Re: Do buffers always start with the lowest memory address being the first element?

From: Chris Torek (nospam_at_torek.net)
Date: 01/15/05

  • Next message: Joe Wright: "Re: Manipulation of strings: upper/lower case"
    Date: 15 Jan 2005 19:07:30 GMT
    
    

    In article <1105812305.778104.182330@c13g2000cwb.googlegroups.com>
    kiru.sengal@gmail.com <kiru.sengal@gmail.com> wrote:
    >[This post is with regards computers/OSes with stacks that grow down.
    >i386/Unix is one possibility]

    The C standard does not assume a downward-growing stack, nor even
    an upward-growing stack. It merely requires that automatic (local)
    variables behave in a "stack-like manner", if a function is called
    recursively.

    (Google's broken news-posting interface destroyed your indentation.
    I have tried to restore it here.)

    >I have embedded my questions/assumptions in the the following sample
    >code:
    >
    >include <stdio.h>
    >
    >long num;
    >/* allocated a zero-init fixed memory location (.BSS) */

    "BSS" is a system-specific (albeit common) method of implementing
    this; C requires only that the variable exist as long as the program
    runs, and be initialized to zero. Some implementations do the same
    with this as with:

        long num = 0;

    because, e.g., they lack anything similar to the "bss region" found
    on your example system.

    >char *s = "Hello world";
    >/* s allocated a fixed memory location and initialized
    >to address of 'H' (DATA). Meanwhile, the literal string
    >(12-byte buffer) is stored in a fixed WRITE ONLY area (TEXT) */

    Surely you mean "read only" :-) In typical Unix-like systems today,
    the string literals are in a "read only data" section (".rodata"
    and the like). C allows but does not require that the array produced
    by the string literal be *physically* read-only, and some
    implementations leave it write-able. The effect of writing on
    elements of the array is undefined: it may trap, it may succeed
    (changing the array), or it may silently fail (no trap but the
    array remains unchanged), in the three "most typical" implementations,
    but as far as Standard C is concerned, *anything* is allowed.
    You -- the programmer -- are simply required not to do this,
    in order for you to make any predictions about the operation of
    your program.

    >short buffer[100];
    >/* buffer allocated in contiguous fixed memory locations (in DATA)
    >where buffer[0] is lowest memory address and buffer[99] is highest
    >memory address */

    As with "num" above, C requires only that the variable exist as long
    as the program runs, and be initialized to zero. On the implementation
    you use, you will find that "buf" is also in the ".bss" section.

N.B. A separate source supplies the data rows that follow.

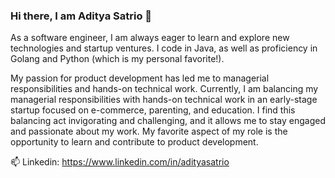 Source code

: ### Hi there, I am Aditya Satrio 👋

As a software engineer, I am always eager to learn and explore new technologies and startup ventures. I code in Java, as well as proficiency in Golang and Python (which is my personal favorite!).

My passion for product development has led me to managerial responsibilities and hands-on technical work. Currently, I am balancing my managerial responsibilities with hands-on technical work in an early-stage startup focused on e-commerce, parenting, and education. I find this balancing  act invigorating and challenging, and it allows me to stay engaged and passionate about my work. My favorite aspect of my role is the opportunity to learn and contribute to product development.

📫 Linkedin: https://www.linkedin.com/in/adityasatrio

<!--
**adityasatrio/adityasatrio** is a ✨ _special_ ✨ repository because its `README.md` (this file) appears on your GitHub profile.

Here are some ideas to get you started:

- 🔭 I’m currently working on ...
- 🌱 I’m currently learning ...
- 👯 I’m looking to collaborate on ...
- 🤔 I’m looking for help with ...
- 💬 Ask me about ...
- 
- 😄 Pronouns: ...
- ⚡ Fun fact: ...
-->
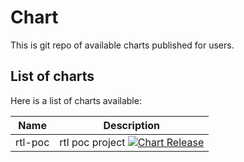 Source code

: # Chart

This is git repo of available charts published for users.

## List of charts

Here is a list of charts available:

  Name  | Description
--------|-----------------
rtl-poc | rtl poc project [![Chart Release](https://github.com/marsfield-labs/charts/actions/workflows/build-chart.yaml/badge.svg)](https://github.com/marsfield-labs/charts/actions/workflows/build-chart.yaml)
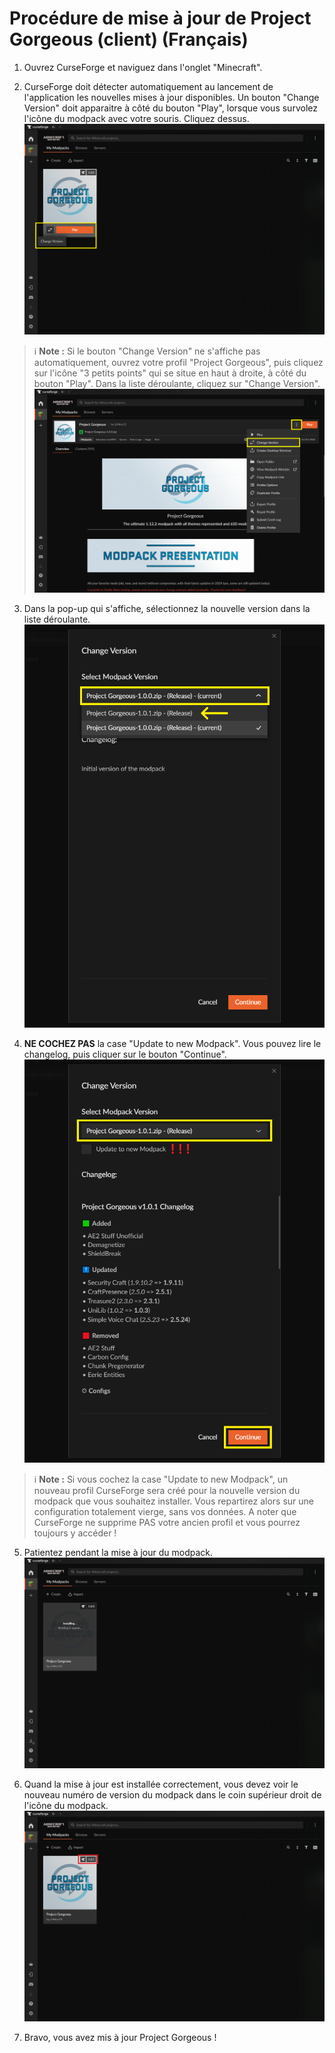 # Procédure de mise à jour de Project Gorgeous (client) (Français)

1. Ouvrez CurseForge et naviguez dans l'onglet "Minecraft".

2. CurseForge doit détecter automatiquement au lancement de l'application les nouvelles mises à jour disponibles. Un bouton "Change Version" doit apparaitre à côté du bouton "Play", lorsque vous survolez l'icône du modpack avec votre souris. Cliquez dessus.
![Image du bouton Change Version du modpack sur CurseForge](images/Tuto_Update_Client_Modpack_Project_Gorgeous_1.png)

> ℹ️ **Note :** Si le bouton "Change Version" ne s'affiche pas automatiquement, ouvrez votre profil "Project Gorgeous", puis cliquez sur l'icône "3 petits points" qui se situe en haut à droite, à côté du bouton "Play". Dans la liste déroulante, cliquez sur "Change Version".
![Image d'accès au bouton Change Version du modpack sur CurseForge](images/Tuto_Update_Client_Modpack_Project_Gorgeous_2.png)

3. Dans la pop-up qui s'affiche, sélectionnez la nouvelle version dans la liste déroulante.
![Image de sélection de la nouvelle version du modpack à installer](images/Tuto_Update_Client_Modpack_Project_Gorgeous_3.png)

4. **NE COCHEZ PAS** la case "Update to new Modpack". Vous pouvez lire le changelog, puis cliquer sur le bouton "Continue".
![Image de l'affichage du changelog de la nouvelle version du modpack](images/Tuto_Update_Client_Modpack_Project_Gorgeous_4.png)

> ℹ️ **Note :** Si vous cochez la case "Update to new Modpack", un nouveau profil CurseForge sera créé pour la nouvelle version du modpack que vous souhaitez installer. Vous repartirez alors sur une configuration totalement vierge, sans vos données. A noter que CurseForge ne supprime PAS votre ancien profil et vous pourrez toujours y accéder !

5. Patientez pendant la mise à jour du modpack.
![Image de l'installation de la nouvelle version du modpack](images/Tuto_Update_Client_Modpack_Project_Gorgeous_5.png)

6. Quand la mise à jour est installée correctement, vous devez voir le nouveau numéro de version du modpack dans le coin supérieur droit de l'icône du modpack.
![Image du nouveau numéro de version de modpack](images/Tuto_Update_Client_Modpack_Project_Gorgeous_6.png)

7. Bravo, vous avez mis à jour Project Gorgeous !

    The question of "lower" and "higher" memory addresses suggests to
    me that you are asking about machine-level interpretations, but C
    does not give you direct access to machine-level interpretations.
    Instead, Standard C pastes a (usually quite thin) layer of
    abstraction atop the machine-level. You may compute pointers
    pointing into the array named "buffer", e.g.:

        short *p1 = &buffer[20];
        short *p2 = &buffer[75];

    and, given two pointers of compatible type pointing into this array,
    you may compare them using any of the four relational operators:

        int result1 = p1 < p2;
        int result2 = p1 <= p2;
        int result3 = p1 > p2;
        int result4 = p1 >= p2;

    Results 1 and 2 here are guaranteed to be zero if p1 is "not less
    than" p2, and "not less than" means "has a lower subscript in the
    array". In that sense, the elements of the array are indeed
    addressed from lowest to highest.

    (You can also, of course, use the equality operators: p1 == p2,
    p1 != p2. I mention them separately because you can use them in
    places you may *not* use the relational operators.)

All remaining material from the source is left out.